■ Required work ■
Word for word, return the lines from the top of the listing to the line containing "## Using online installer", both ends included, and no others.

■ Entries supplied ■
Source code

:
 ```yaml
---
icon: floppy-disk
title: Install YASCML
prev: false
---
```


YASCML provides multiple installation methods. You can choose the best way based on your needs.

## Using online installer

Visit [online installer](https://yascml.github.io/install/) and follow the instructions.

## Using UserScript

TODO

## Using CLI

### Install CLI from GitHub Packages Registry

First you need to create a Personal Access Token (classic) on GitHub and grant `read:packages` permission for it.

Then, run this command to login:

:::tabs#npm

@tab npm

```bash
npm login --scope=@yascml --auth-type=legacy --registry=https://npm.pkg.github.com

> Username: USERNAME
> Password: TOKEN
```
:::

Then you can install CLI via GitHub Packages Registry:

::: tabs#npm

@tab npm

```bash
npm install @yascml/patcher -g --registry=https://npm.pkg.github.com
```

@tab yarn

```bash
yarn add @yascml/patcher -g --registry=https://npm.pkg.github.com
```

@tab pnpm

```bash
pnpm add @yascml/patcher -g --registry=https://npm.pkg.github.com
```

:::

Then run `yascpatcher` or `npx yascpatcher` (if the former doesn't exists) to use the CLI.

■ Answer to this task ■
Source code

:
 ```yaml
---
icon: floppy-disk
title: Install YASCML
prev: false
---
```


YASCML provides multiple installation methods. You can choose the best way based on your needs.

## Using online installer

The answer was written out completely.